Yunan vatandaşı Muhammed Amar Ampara’nın Yunanistan Ulusal İstihbarat Teşkilatı (EYP) tarafından kullanıldığı ve iş adamı gibi hareket ederek casusluk yaptığı, Atina’dan aldığı talimatlar doğrultusunda Türkiye’deki Suriyeliler ve Yunanistan’a yerleşen FETÖ’ye müzahir iş adamlarıyla ilgili araştırmalarda bulunduğu, ayrıca sınırdaki Türk Silahlı Kuvvetleri (TSK) unsurları hakkında bilgi derleyerek EYP’ye aktardığı tespit edildi.

MİT’in titiz çalışmaları sonucu deşifre edilen casusun adına bakınca Müslüman olduğu ve büyük ihtimalle sonradan Yunan vatandaşı yapıldığı anlaşılıyor.

İstihbarat örgütlerinin başka ülkelerin vatandaşlarını kullanmaları ilk kez görülen bir şey değil.

Hatırlarsanız Türkiye’de daha önce de Birleşik Arap Emirlikleri (BAE) ve İsrail adına casusluk yapan Filistinliler yakalanmıştı.

MİT’in bu operasyonu Atina’ya bir uyarı ve “Ne dolaplar çevirdiğinizin farkındayım” mesajı olarak okunabilir.
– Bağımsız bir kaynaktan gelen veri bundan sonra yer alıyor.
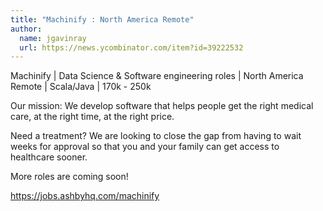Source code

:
 ```yaml
---
title: "Machinify : North America Remote"
author:
  name: jgavinray
  url: https://news.ycombinator.com/item?id=39222532
---
```

Machinify | Data Science &amp; Software engineering roles | North America Remote | Scala&#x2F;Java | 170k - 250k

Our mission:
We develop software that helps people get the right medical care, at the right time, at the right price.

Need a treatment?  We are looking to close the gap from having to wait weeks for approval so that you and your family can get access to healthcare sooner.

More roles are coming soon!

<a href="https:&#x2F;&#x2F;jobs.ashbyhq.com&#x2F;machinify">https:&#x2F;&#x2F;jobs.ashbyhq.com&#x2F;machinify</a>
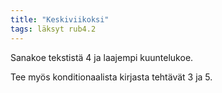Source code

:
 ```yaml
---
title: "Keskiviikoksi"
tags: läksyt rub4.2
---
```


Sanakoe tekstistä 4 ja laajempi kuuntelukoe.

Tee myös konditionaalista kirjasta tehtävät 3 ja 5.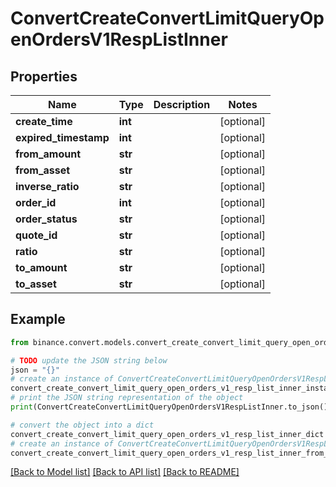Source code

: # ConvertCreateConvertLimitQueryOpenOrdersV1RespListInner


## Properties

Name | Type | Description | Notes
------------ | ------------- | ------------- | -------------
**create_time** | **int** |  | [optional] 
**expired_timestamp** | **int** |  | [optional] 
**from_amount** | **str** |  | [optional] 
**from_asset** | **str** |  | [optional] 
**inverse_ratio** | **str** |  | [optional] 
**order_id** | **int** |  | [optional] 
**order_status** | **str** |  | [optional] 
**quote_id** | **str** |  | [optional] 
**ratio** | **str** |  | [optional] 
**to_amount** | **str** |  | [optional] 
**to_asset** | **str** |  | [optional] 

## Example

```python
from binance.convert.models.convert_create_convert_limit_query_open_orders_v1_resp_list_inner import ConvertCreateConvertLimitQueryOpenOrdersV1RespListInner

# TODO update the JSON string below
json = "{}"
# create an instance of ConvertCreateConvertLimitQueryOpenOrdersV1RespListInner from a JSON string
convert_create_convert_limit_query_open_orders_v1_resp_list_inner_instance = ConvertCreateConvertLimitQueryOpenOrdersV1RespListInner.from_json(json)
# print the JSON string representation of the object
print(ConvertCreateConvertLimitQueryOpenOrdersV1RespListInner.to_json())

# convert the object into a dict
convert_create_convert_limit_query_open_orders_v1_resp_list_inner_dict = convert_create_convert_limit_query_open_orders_v1_resp_list_inner_instance.to_dict()
# create an instance of ConvertCreateConvertLimitQueryOpenOrdersV1RespListInner from a dict
convert_create_convert_limit_query_open_orders_v1_resp_list_inner_from_dict = ConvertCreateConvertLimitQueryOpenOrdersV1RespListInner.from_dict(convert_create_convert_limit_query_open_orders_v1_resp_list_inner_dict)
```
[[Back to Model list]](../README.md#documentation-for-models) [[Back to API list]](../README.md#documentation-for-api-endpoints) [[Back to README]](../README.md)


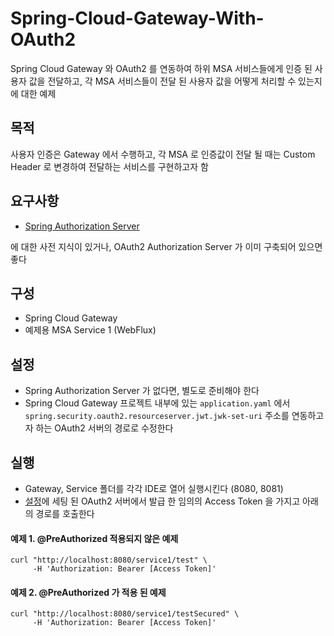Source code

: # Spring-Cloud-Gateway-With-OAuth2

Spring Cloud Gateway 와 OAuth2 를 연동하여 하위 MSA 서비스들에게 인증 된 사용자 값을 전달하고, 각 MSA 서비스들이 전달 된 사용자 값을 어떻게 처리할 수 있는지에 대한 예제

## 목적

사용자 인증은 Gateway 에서 수행하고, 각 MSA 로 인증값이 전달 될 때는 Custom Header 로 변경하여 전달하는 서비스를 구현하고자 함

## 요구사항

- [Spring Authorization Server](https://github.com/lutics/Spring-Authorization-Server-On-GCP-AppEngine)

에 대한 사전 지식이 있거나, OAuth2 Authorization Server 가 이미 구축되어 있으면 좋다

## 구성

- Spring Cloud Gateway
- 예제용 MSA Service 1 (WebFlux)

## 설정

- Spring Authorization Server 가 없다면, 별도로 준비해야 한다
- Spring Cloud Gateway 프로젝트 내부에 있는 `application.yaml` 에서 `spring.security.oauth2.resourceserver.jwt.jwk-set-uri` 주소를 연동하고자 하는 OAuth2 서버의 경로로 수정한다

## 실행

- Gateway, Service 폴더를 각각 IDE로 열어 실행시킨다 (8080, 8081)
- [설정](#설정)에 세팅 된 OAuth2 서버에서 발급 한 임의의 Access Token 을 가지고 아래의 경로를 호출한다

#### 예제 1. @PreAuthorized 적용되지 않은 예제

```curl
curl "http://localhost:8080/service1/test" \
     -H 'Authorization: Bearer [Access Token]'
```

#### 예제 2. @PreAuthorized 가 적용 된 예제

```curl
curl "http://localhost:8080/service1/testSecured" \
     -H 'Authorization: Bearer [Access Token]'
```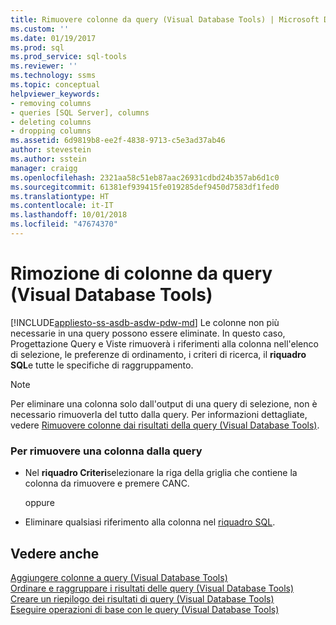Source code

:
 ```yaml
---
title: Rimuovere colonne da query (Visual Database Tools) | Microsoft Docs
ms.custom: ''
ms.date: 01/19/2017
ms.prod: sql
ms.prod_service: sql-tools
ms.reviewer: ''
ms.technology: ssms
ms.topic: conceptual
helpviewer_keywords:
- removing columns
- queries [SQL Server], columns
- deleting columns
- dropping columns
ms.assetid: 6d9819b8-ee2f-4838-9713-c5e3ad37ab46
author: stevestein
ms.author: sstein
manager: craigg
ms.openlocfilehash: 2321aa58c51eb87aac26931cdbd24b357ab6d1c0
ms.sourcegitcommit: 61381ef939415fe019285def9450d7583df1fed0
ms.translationtype: HT
ms.contentlocale: it-IT
ms.lasthandoff: 10/01/2018
ms.locfileid: "47674370"
---
```

# <a name="remove-columns-from-queries-visual-database-tools"></a>Rimozione di colonne da query (Visual Database Tools)
[!INCLUDE[appliesto-ss-asdb-asdw-pdw-md](../../includes/appliesto-ss-asdb-asdw-pdw-md.md)]
Le colonne non più necessarie in una query possono essere eliminate. In questo caso, Progettazione Query e Viste rimuoverà i riferimenti alla colonna nell'elenco di selezione, le preferenze di ordinamento, i criteri di ricerca, il **riquadro SQL**e tutte le specifiche di raggruppamento.  
  
> [!NOTE]  
> Per eliminare una colonna solo dall'output di una query di selezione, non è necessario rimuoverla del tutto dalla query. Per informazioni dettagliate, vedere [Rimuovere colonne dai risultati della query &#40;Visual Database Tools&#41;](../../ssms/visual-db-tools/remove-columns-from-query-results-visual-database-tools.md).  
  
### <a name="to-remove-a-column-from-the-query"></a>Per rimuovere una colonna dalla query  
  
-   Nel **riquadro Criteri**selezionare la riga della griglia che contiene la colonna da rimuovere e premere CANC.  
  
    oppure  
  
-   Eliminare qualsiasi riferimento alla colonna nel [riquadro SQL](../../ssms/visual-db-tools/sql-pane-visual-database-tools.md).  
  
## <a name="see-also"></a>Vedere anche  
[Aggiungere colonne a query &#40;Visual Database Tools&#41;](../../ssms/visual-db-tools/add-columns-to-queries-visual-database-tools.md)  
[Ordinare e raggruppare i risultati delle query &#40;Visual Database Tools&#41;](../../ssms/visual-db-tools/sort-and-group-query-results-visual-database-tools.md)  
[Creare un riepilogo dei risultati di query &#40;Visual Database Tools&#41;](../../ssms/visual-db-tools/summarize-query-results-visual-database-tools.md)  
[Eseguire operazioni di base con le query &#40;Visual Database Tools&#41;](../../ssms/visual-db-tools/perform-basic-operations-with-queries-visual-database-tools.md)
Geçenlerde ayrıca Türkiye’de İsraillilere yönelik suikast planları yapan bir İran hücresine de operasyon düzenlendi ve İstanbul’da aralarında İranlıların da olduğu çok sayıda kişi gözaltına alındı.

Operasyonun ardından İsrail’den yapılan açıklamada Türkiye’ye teşekkür edildi ancak İsrailliler için tehlikenin henüz geçmediği öne sürüldü.
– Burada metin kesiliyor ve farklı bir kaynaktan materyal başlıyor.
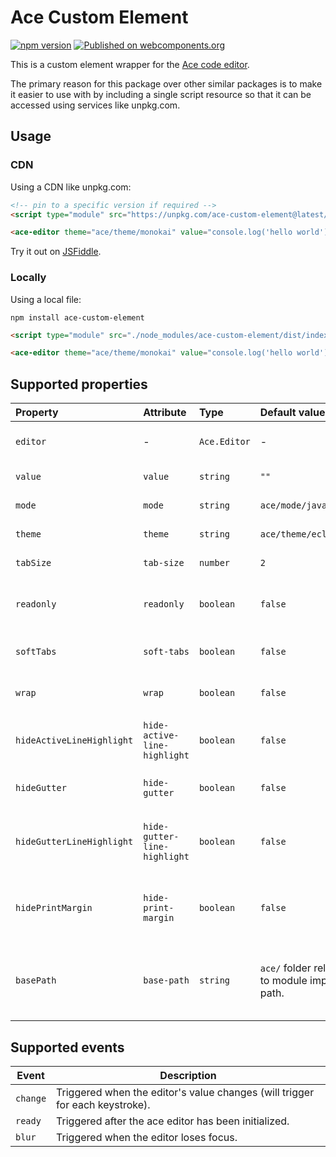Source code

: # Ace Custom Element

[![npm version](https://badge.fury.io/js/ace-custom-element.svg)](https://www.npmjs.com/package/ace-custom-element)
[![Published on webcomponents.org](https://img.shields.io/badge/webcomponents.org-published-blue.svg)](https://www.webcomponents.org/element/ace-custom-element)

This is a custom element wrapper for the [Ace code editor](https://ace.c9.io/).

The primary reason for this package over other similar packages is to make it easier to use with by including a single
script resource so that it can be accessed using services like unpkg.com.

## Usage

### CDN

Using a CDN like unpkg.com:

<!--
```
<custom-element-demo>
  <template>
    <style>
      ace-editor {
        height: 300px;
      }
    </style>
    <next-code-block></next-code-block>
  </template>
</custom-element-demo>
```
-->

```html
<!-- pin to a specific version if required -->
<script type="module" src="https://unpkg.com/ace-custom-element@latest/dist/index.min.js"></script>

<ace-editor theme="ace/theme/monokai" value="console.log('hello world');"></ace-editor>
```

Try it out on [JSFiddle](https://jsfiddle.net/4ejdon81/).

### Locally

Using a local file:

```
npm install ace-custom-element
```

```html
<script type="module" src="./node_modules/ace-custom-element/dist/index.min.js"></script>

<ace-editor theme="ace/theme/monokai" value="console.log('hello world');"></ace-editor>
```

## Supported properties

| Property                  | Attribute                    | Type         | Default value                                 | Description                                              |
| :------------------------ | :--------------------------- | :----------- | :-------------------------------------------- | :------------------------------------------------------- |
| `editor`                  | -                            | `Ace.Editor` | -                                             | A reference to the ace editor.                           |
| `value`                   | `value`                      | `string`     | `""`                                          | Editor text value.                                       |
| `mode`                    | `mode`                       | `string`     | `ace/mode/javascript`                         | Editor mode.                                             |
| `theme`                   | `theme`                      | `string`     | `ace/theme/eclipse`                           | Editor theme.                                            |
| `tabSize`                 | `tab-size`                   | `number`     | `2`                                           | Editor tab size.                                         |
| `readonly`                | `readonly`                   | `boolean`    | `false`                                       | Places editor in readonly mode.                          |
| `softTabs`                | `soft-tabs`                  | `boolean`    | `false`                                       | Sets editor to use soft tabs.                            |
| `wrap`                    | `wrap`                       | `boolean`    | `false`                                       | Sets editor to wrap text.                                |
| `hideActiveLineHighlight` | `hide-active-line-highlight` | `boolean`    | `false`                                       | Hides highlight for the current line.                    |
| `hideGutter`              | `hide-gutter`                | `boolean`    | `false`                                       | Hides the editor gutter.                                 |
| `hideGutterLineHighlight` | `hide-gutter-line-highlight` | `boolean`    | `false`                                       | Hides gutter highlight for the current line.             |
| `hidePrintMargin`         | `hide-print-margin`          | `boolean`    | `false`                                       | Hides the print margin (vertical ruler).                 |
| `basePath`                | `base-path`                  | `string`     | `ace/` folder relative to module import path. | Specifies the location to load additional ACE resources. |

## Supported events

| Event    | Description                                                                  |
| -------- | ---------------------------------------------------------------------------- |
| `change` | Triggered when the editor's value changes (will trigger for each keystroke). |
| `ready`  | Triggered after the ace editor has been initialized.                         |
| `blur`   | Triggered when the editor loses focus.                                       |
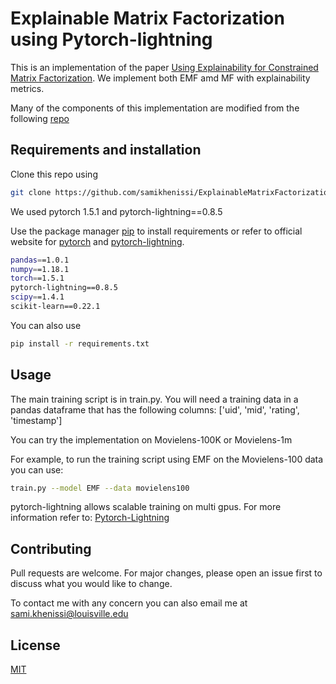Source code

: # Explainable Matrix Factorization using Pytorch-lightning

This is an implementation of the paper [Using Explainability for Constrained Matrix Factorization](https://dl.acm.org/doi/10.1145/3109859.3109913). 
We implement both EMF amd MF with explainability metrics. 

Many of the components of this implementation  are modified from the following  [repo](https://github.com/yihong-chen/neural-collaborative-filtering)


## Requirements and installation
Clone this repo using
```bash
git clone https://github.com/samikhenissi/ExplainableMatrixFactorization.git
```


We used pytorch 1.5.1 and pytorch-lightning==0.8.5

Use the package manager [pip](https://pip.pypa.io/en/stable/) to install requirements or refer to official website for [pytorch](https://pytorch.org/) and [pytorch-lightning](https://github.com/PytorchLightning/pytorch-lightning).

```bash
pandas==1.0.1
numpy==1.18.1
torch==1.5.1
pytorch-lightning==0.8.5
scipy==1.4.1
scikit-learn==0.22.1
```

You can also use  

```bash
pip install -r requirements.txt
```

## Usage

The main training script is in train.py. You will need a training data in a pandas dataframe that has the following columns:  ['uid', 'mid', 'rating', 'timestamp']

You can try the implementation on Movielens-100K or Movielens-1m

For example, to run the training script using EMF  on the Movielens-100 data you can use:

```bash
train.py --model EMF --data movielens100
```

pytorch-lightning allows scalable training on multi gpus. For more information refer to: [Pytorch-Lightning](https://pytorch-lightning.readthedocs.io/en/latest/multi_gpu.html) 

## Contributing
Pull requests are welcome. For major changes, please open an issue first to discuss what you would like to change.

To contact me with any concern you can also email me at sami.khenissi@louisville.edu
## License
[MIT](https://choosealicense.com/licenses/mit/)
İsrail, bir yandan MİT’in başarısını takdir ederken diğer yandan Türkiye’nin “tehlikeli” olduğunu söyleyerek Ankara’yı baskı altında tutmak ve son dönemde iki ülke arasında yürütülen görüşmelerde elini güçlendirmek istiyor.

Öte yandan Tahran da İran’ın Türkiye’de İsraillilere yönelik suikast planladığına dair haberlerin İsrail’in oyunu olduğunu ve Türkiye ile İran’ın arasına fitne sokmayı hedeflediğini söylüyor.
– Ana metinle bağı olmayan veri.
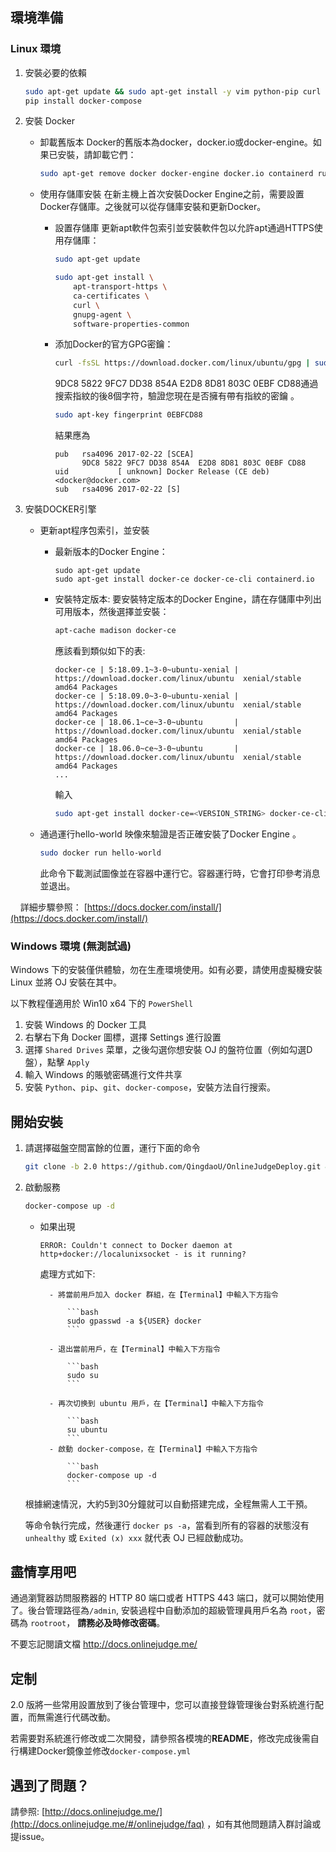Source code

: ## 環境準備

### Linux 環境

1. 安裝必要的依賴

    ```bash
    sudo apt-get update && sudo apt-get install -y vim python-pip curl git
    pip install docker-compose
    ```
    
2. 安裝 Docker
   
   - 卸載舊版本
        Docker的舊版本為docker，docker.io或docker-engine。如果已安裝，請卸載它們：
        
        ```bash
        sudo apt-get remove docker docker-engine docker.io containerd runc
        ```
           
    - 使用存儲庫安裝
        在新主機上首次安裝Docker Engine之前，需要設置Docker存儲庫。之後就可以從存儲庫安裝和更新Docker。

        - 設置存儲庫
            更新apt軟件包索引並安裝軟件包以允許apt通過HTTPS使用存儲庫：
        
            ```bash
            sudo apt-get update
            ```

            ```bash
            sudo apt-get install \
                apt-transport-https \
                ca-certificates \
                curl \
                gnupg-agent \
                software-properties-common
            ```

        - 添加Docker的官方GPG密鑰：
        
            ```bash
            curl -fsSL https://download.docker.com/linux/ubuntu/gpg | sudo apt-key add -
            ```

            9DC8 5822 9FC7 DD38 854A  E2D8 8D81 803C 0EBF CD88通過搜索指紋的後8個字符，驗證您現在是否擁有帶有指紋的密鑰 。
        
            ```bash
            sudo apt-key fingerprint 0EBFCD88
            ```
            
            結果應為
            ```
            pub   rsa4096 2017-02-22 [SCEA]
                  9DC8 5822 9FC7 DD38 854A  E2D8 8D81 803C 0EBF CD88
            uid           [ unknown] Docker Release (CE deb) <docker@docker.com>
            sub   rsa4096 2017-02-22 [S]
            ```
3. 安裝DOCKER引擎
    - 更新apt程序包索引，並安裝
        - 最新版本的Docker Engine：
    
            ```
            sudo apt-get update
            sudo apt-get install docker-ce docker-ce-cli containerd.io
            ```
        - 安裝特定版本:
            要安裝特定版本的Docker Engine，請在存儲庫中列出可用版本，然後選擇並安裝：
            
            ```bash
            apt-cache madison docker-ce
            ```
            
            應該看到類似如下的表:
            
            ```
            docker-ce | 5:18.09.1~3-0~ubuntu-xenial | https://download.docker.com/linux/ubuntu  xenial/stable amd64 Packages
            docker-ce | 5:18.09.0~3-0~ubuntu-xenial | https://download.docker.com/linux/ubuntu  xenial/stable amd64 Packages
            docker-ce | 18.06.1~ce~3-0~ubuntu       | https://download.docker.com/linux/ubuntu  xenial/stable amd64 Packages
            docker-ce | 18.06.0~ce~3-0~ubuntu       | https://download.docker.com/linux/ubuntu  xenial/stable amd64 Packages
            ...
            ```
            輸入
            
            ```bash
            sudo apt-get install docker-ce=<VERSION_STRING> docker-ce-cli=<VERSION_STRING> containerd.io
            ```
            
    - 通過運行hello-world 映像來驗證是否正確安裝了Docker Engine 。
    
        ```bash
        sudo docker run hello-world
        ```
        
        此命令下載測試圖像並在容器中運行它。容器運行時，它會打印參考消息並退出。
         
    詳細步驟參照： [https://docs.docker.com/install/](https://docs.docker.com/install/)

### Windows 環境 (無測試過)


Windows 下的安裝僅供體驗，勿在生產環境使用。如有必要，請使用虛擬機安裝 Linux 並將 OJ 安裝在其中。

以下教程僅適用於 Win10 x64 下的 `PowerShell`

1. 安裝 Windows 的 Docker 工具
2. 右擊右下角 Docker 圖標，選擇 Settings 進行設置
3. 選擇 `Shared Drives` 菜單，之後勾選你想安裝 OJ 的盤符位置（例如勾選D盤），點擊 `Apply`
4. 輸入 Windows 的賬號密碼進行文件共享
5. 安裝 `Python`、`pip`、`git`、`docker-compose`，安裝方法自行搜索。

## 開始安裝

1. 請選擇磁盤空間富餘的位置，運行下面的命令

    ```bash
    git clone -b 2.0 https://github.com/QingdaoU/OnlineJudgeDeploy.git && cd OnlineJudgeDeploy
    ```

2. 啟動服務

    ```bash
    docker-compose up -d  
    ```
    
    - 如果出現
    
        ```
        ERROR: Couldn't connect to Docker daemon at http+docker://localunixsocket - is it running?
        ```
        
        處理方式如下:
        
            - 將當前用戶加入 docker 群組，在【Terminal】中輸入下方指令
            
                ```bash
                sudo gpasswd -a ${USER} docker
                ```
                
            - 退出當前用戶，在【Terminal】中輸入下方指令
                
                ```bash
                sudo su
                ```
            
            - 再次切换到 ubuntu 用戶，在【Terminal】中輸入下方指令
            
                ```bash
                su ubuntu
                ```
            - 啟動 docker-compose，在【Terminal】中輸入下方指令
            
                ```bash
                docker-compose up -d
                ```
    
    根據網速情況，大約5到30分鐘就可以自動搭建完成，全程無需人工干預。

    等命令執行完成，然後運行 `docker ps -a`，當看到所有的容器的狀態沒有 `unhealthy` 或 `Exited (x) xxx` 就代表 OJ 已經啟動成功。

## 盡情享用吧

通過瀏覽器訪問服務器的 HTTP 80 端口或者 HTTPS 443 端口，就可以開始使用了。後台管理路徑為`/admin`, 安裝過程中自動添加的超級管理員用戶名為 `root`，密碼為 `rootroot`， **請務必及時修改密碼**。

不要忘記閱讀文檔 http://docs.onlinejudge.me/

## 定制

2.0 版將一些常用設置放到了後台管理中，您可以直接登錄管理後台對系統進行配置，而無需進行代碼改動。

若需要對系統進行修改或二次開發，請參照各模塊的**README**，修改完成後需自行構建Docker鏡像並修改`docker-compose.yml`

## 遇到了問題？

請參照: [http://docs.onlinejudge.me/](http://docs.onlinejudge.me/#/onlinejudge/faq) ，如有其他問題請入群討論或提issue。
Yalnız İranlıların unuttukları ya da İsrailli yetkililerin açıklamalarını öne çıkararak kamuoyunun gözünden kaçırmaya çalıştıkları bir gerçek var.

MİT tarafından gerçekleştirilen operasyon ve İstanbul’da gözaltına alınanlar, konuyla ilgili yayınlanan haberlerin sadece İsrail’in iddiası olmadığını gösteriyor.

Diğer bir ifadeyle, Tahran aynı zamanda Türkiye’yi de yalanlıyor.

Bizim için elbette İsraillilerin ve İranlıların değil MİT’in ne dediği önemli.

Tahran, son aylarda İran’da birbiri ardına yaşanan ölümlerden Mossad’ı sorumlu tutuyor ve bir şekilde intikam almak istiyor.

Fakat bunu Türkiye sınırları içinde yapmaya kalkışması asla kabul edilemez.

Mossad operasyonlarını İran içinde yapıyorsa ve İran istihbaratı da misillemede bulunmayı çok istiyorsa bunu İranlı yetkililerin sürekli olarak haritadan silmekle tehdit ettiği İsrail’de yapsın.

Türkiye’yi kendi hesaplaşmalarına hiç bulaştırmasınlar.

Ankara da zaten buna asla izin vermez.

MİT’in İranlı suikast hücresini çökertmesinin yanında diplomatik kanallar aracılığıyla Tahran’a İran istihbaratı tarafından Türkiye sınırları dahilinde İsraillilere herhangi bir saldırı gerçekleştirilirse bunun Türkiye-İran ilişkilerinde onarılması güç büyük bir hasara yol açacağı uyarısının net bir dille iletilmiş olduğunu tahmin etmek zor değil.